It's all part of the tribe's new effort to keep track of where their kids are and how they are doing.
'Hman 'shawa Day School, the lone tribal elementary school, serves 99 children from preschool to third grade. Torres, who also serves as the school's principal, knows them all. As she walks through the campus, she hugs one here, pats one there, calling them each by name.
But back in her office, she points to the names of children in grades four and higher.
"This is where we lose track of them," she says.
The tribe's older children are scattered among several school districts and charter schools, off reservation, mostly in Fountain Hills, Mesa and Scottsdale.
Hired with express instructions to monitor Fort McDowell's students closely, Torres encourages them to succeed in school, providing incentives and help however she can.
Before gaming, says tribal president Pattea, the high school graduation rate was dismal. Of 20 or 30 entering high school freshmen, he says, only about five would actually graduate their senior year. "That was if we were lucky," he says. Graduation rates are about double that now, he says.
In other words, 10 out of 30 children might graduate, meaning 20 out of 30 still drop out or fail. That 60 percent dropout rate at Fort McDowell is comparable to the numbers at the Gila River reservation.
In most American households, the emphasis on education and the importance of a college degree is tied to the ability to get a good, high-paying job. But at Fort McDowell, students are entitled to a fat chunk of money ($100,000 to $250,000) when they graduate from high school. If they don't graduate, they will get the money a few years later. And then, they can begin receiving the same annual payout -- $30,000 a year -- that adult tribal members receive.
So where's the incentive to become educated?
Pattea says that is the tribe's greatest challenge, to convince students that higher education is about more than money, to push them into becoming leaders.
"The kids don't care," Torres says. "But we need to remember that we are the adults. We have to lead them, to push them."
It's a dilemma likely to be faced by officials on the neighboring Salt River reservation, the newest Valley entrant into casino gaming. Members of that community just east of Scottsdale voted three months ago to distribute 35 percent of the gaming revenues directly to its 6,000 residents. They adopted a policy just like Fort McDowell's, holding the money until a child reached age 18 and graduates from high school, or turns 21. And annual payouts are expected to be similar, around $30,000.
Pattea says as part of this new emphasis on tribal education, leaders decided to spread out the trust money over a 10-year period rather than giving it all at once to a student.
Torres has been busy meeting principals and teachers at all the off-reservation schools attended by tribal members. She wants to be informed when there is a problem, so she can contact the student's family and arrange for help. She wants copies of report cards sent to her in addition to the students' homes. She notifies parents and students about problems as well as good work.
On the reservation, Torres is also instituting new programs at the elementary school, knowing those efforts won't pay off for years.

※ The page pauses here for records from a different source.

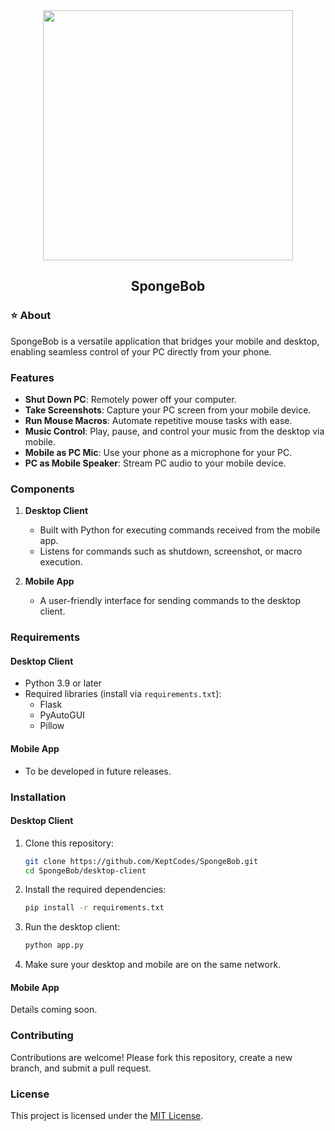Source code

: <div align="center">
    <img src="https://github.com/user-attachments/assets/a1f189e5-8db6-47f6-b7cb-ab81a0777be4" width="400" />
    <h2>SpongeBob</h2>
</div>

### ⭐ About

SpongeBob is a versatile application that bridges your mobile and desktop, enabling seamless control of your PC directly from your phone.

### Features

- **Shut Down PC**: Remotely power off your computer.
- **Take Screenshots**: Capture your PC screen from your mobile device.
- **Run Mouse Macros**: Automate repetitive mouse tasks with ease.
- **Music Control**: Play, pause, and control your music from the desktop via mobile.
- **Mobile as PC Mic**: Use your phone as a microphone for your PC.
- **PC as Mobile Speaker**: Stream PC audio to your mobile device.

### Components

1. **Desktop Client**

   - Built with Python for executing commands received from the mobile app.
   - Listens for commands such as shutdown, screenshot, or macro execution.

2. **Mobile App**
   - A user-friendly interface for sending commands to the desktop client.

### Requirements

#### Desktop Client

- Python 3.9 or later
- Required libraries (install via `requirements.txt`):
  - Flask
  - PyAutoGUI
  - Pillow

#### Mobile App

- To be developed in future releases.

### Installation

#### Desktop Client

1. Clone this repository:

   ```bash
   git clone https://github.com/KeptCodes/SpongeBob.git
   cd SpongeBob/desktop-client
   ```

2. Install the required dependencies:

   ```bash
   pip install -r requirements.txt
   ```

3. Run the desktop client:

   ```bash
   python app.py
   ```

4. Make sure your desktop and mobile are on the same network.

#### Mobile App

Details coming soon.

### Contributing

Contributions are welcome! Please fork this repository, create a new branch, and submit a pull request.

### License

This project is licensed under the [MIT License](LICENSE).

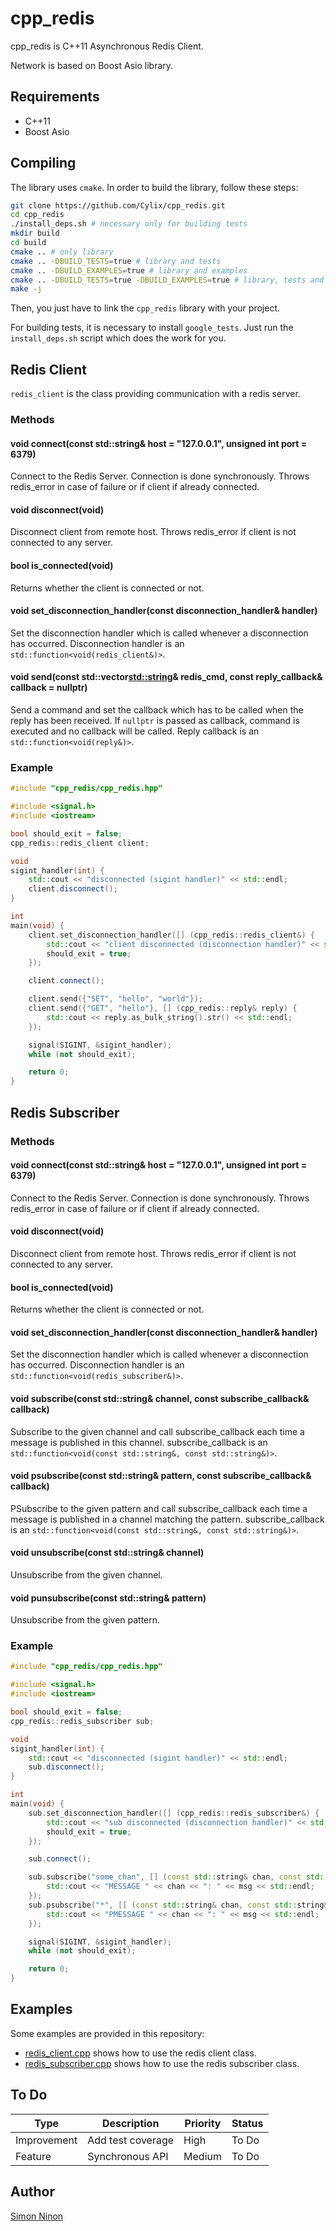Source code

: # cpp_redis
cpp_redis is C++11 Asynchronous Redis Client.

Network is based on Boost Asio library.

## Requirements
* C++11
* Boost Asio

## Compiling
The library uses `cmake`. In order to build the library, follow these steps:

```bash
git clone https://github.com/Cylix/cpp_redis.git
cd cpp_redis
./install_deps.sh # necessary only for building tests
mkdir build
cd build
cmake .. # only library
cmake .. -DBUILD_TESTS=true # library and tests
cmake .. -DBUILD_EXAMPLES=true # library and examples
cmake .. -DBUILD_TESTS=true -DBUILD_EXAMPLES=true # library, tests and examples
make -j
```

Then, you just have to link the `cpp_redis` library with your project.

For building tests, it is necessary to install `google_tests`. Just run the `install_deps.sh` script which does the work for you.

## Redis Client
`redis_client` is the class providing communication with a redis server.

### Methods

#### void connect(const std::string& host = "127.0.0.1", unsigned int port = 6379)
Connect to the Redis Server. Connection is done synchronously.
Throws redis_error in case of failure or if client if already connected.

#### void disconnect(void)
Disconnect client from remote host.
Throws redis_error if client is not connected to any server.

#### bool is_connected(void)
Returns whether the client is connected or not.

#### void set_disconnection_handler(const disconnection_handler& handler)
Set the disconnection handler which is called whenever a disconnection has occurred.
Disconnection handler is an `std::function<void(redis_client&)>`.

#### void send(const std::vector<std::string>& redis_cmd, const reply_callback& callback = nullptr)
Send a command and set the callback which has to be called when the reply has been received.
If `nullptr` is passed as callback, command is executed and no callback will be called.
Reply callback is an `std::function<void(reply&)>`.

### Example

```cpp
#include "cpp_redis/cpp_redis.hpp"

#include <signal.h>
#include <iostream>

bool should_exit = false;
cpp_redis::redis_client client;

void
sigint_handler(int) {
    std::cout << "disconnected (sigint handler)" << std::endl;
    client.disconnect();
}

int
main(void) {
    client.set_disconnection_handler([] (cpp_redis::redis_client&) {
        std::cout << "client disconnected (disconnection handler)" << std::endl;
        should_exit = true;
    });

    client.connect();

    client.send({"SET", "hello", "world"});
    client.send({"GET", "hello"}, [] (cpp_redis::reply& reply) {
        std::cout << reply.as_bulk_string().str() << std::endl;
    });

    signal(SIGINT, &sigint_handler);
    while (not should_exit);

    return 0;
}
```

## Redis Subscriber

### Methods

#### void connect(const std::string& host = "127.0.0.1", unsigned int port = 6379)
Connect to the Redis Server. Connection is done synchronously.
Throws redis_error in case of failure or if client if already connected.

#### void disconnect(void)
Disconnect client from remote host.
Throws redis_error if client is not connected to any server.

#### bool is_connected(void)
Returns whether the client is connected or not.

#### void set_disconnection_handler(const disconnection_handler& handler)
Set the disconnection handler which is called whenever a disconnection has occurred.
Disconnection handler is an `std::function<void(redis_subscriber&)>`.

#### void subscribe(const std::string& channel, const subscribe_callback& callback)
Subscribe to the given channel and call subscribe_callback each time a message is published in this channel.
subscribe_callback is an `std::function<void(const std::string&, const std::string&)>`.

#### void psubscribe(const std::string& pattern, const subscribe_callback& callback)
PSubscribe to the given pattern and call subscribe_callback each time a message is published in a channel matching the pattern.
subscribe_callback is an `std::function<void(const std::string&, const std::string&)>`.

#### void unsubscribe(const std::string& channel)
Unsubscribe from the given channel.

#### void punsubscribe(const std::string& pattern)
Unsubscribe from the given pattern.

### Example

```cpp
#include "cpp_redis/cpp_redis.hpp"

#include <signal.h>
#include <iostream>

bool should_exit = false;
cpp_redis::redis_subscriber sub;

void
sigint_handler(int) {
    std::cout << "disconnected (sigint handler)" << std::endl;
    sub.disconnect();
}

int
main(void) {
    sub.set_disconnection_handler([] (cpp_redis::redis_subscriber&) {
        std::cout << "sub disconnected (disconnection handler)" << std::endl;
        should_exit = true;
    });

    sub.connect();

    sub.subscribe("some_chan", [] (const std::string& chan, const std::string& msg) {
        std::cout << "MESSAGE " << chan << ": " << msg << std::endl;
    });
    sub.psubscribe("*", [] (const std::string& chan, const std::string& msg) {
        std::cout << "PMESSAGE " << chan << ": " << msg << std::endl;
    });

    signal(SIGINT, &sigint_handler);
    while (not should_exit);

    return 0;
}
```

## Examples
Some examples are provided in this repository:
* [redis_client.cpp](examples/redis_client.cpp) shows how to use the redis client class.
* [redis_subscriber.cpp](examples/redis_subscriber.cpp) shows how to use the redis subscriber class.

## To Do
| Type | Description | Priority | Status |
|------|-------------|----------|--------|
| Improvement | Add test coverage | High | To Do |
| Feature | Synchronous API | Medium | To Do |

## Author
[Simon Ninon](http://simon-ninon.fr)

She has hired teachers and aides to create a 5-to-1 student-teacher ratio, and she has begun incentive programs to reward good behavior, attendance and parental involvement. She has organized "Let's Talk" nights for teenagers and parents to discuss their feelings toward school. And she buses in high school students in the afternoons to the elementary school for homework supervision and tutoring.
She has private conferences with students and parents, encouraging them to stay in school and seek higher learning.
Torres encourages them to leave the "bubble of beauty" -- and wealth -- that is the reservation and achieve more.
Gaming and subsequent development have provided 1,200 new jobs on a reservation populated by 900 people with a work force of 400.
"Most of the high positions are managed by non-Yavapais," says Torres, who herself is not an Indian. "What's wrong with this picture?"
April Morago, 18, stands outside the same orange brick house where she has spent her life.
Old tires stuck into the earth act as a border for the driveway. A weathered, homemade basketball pole and backboard (with no rim) stands in the dirt yard. A threadbare old recliner is the main piece of patio furniture. Two horses in a makeshift corral -- branches and poles held together with colored twine -- separates her yard from the one next door. There, four abandoned cars, two with hoods open, line the driveway.
Micah Gatombe (meaning strong-willed), her late sister's son, toddles around the yard, offering partially chewed cookies to visitors.
It is a Saturday morning and Morago is home from college, like she is every weekend. The Sacaton house on the Gila River Indian Community is only half an hour from her dormitory at ASU East, but it is a world apart from her college quarters.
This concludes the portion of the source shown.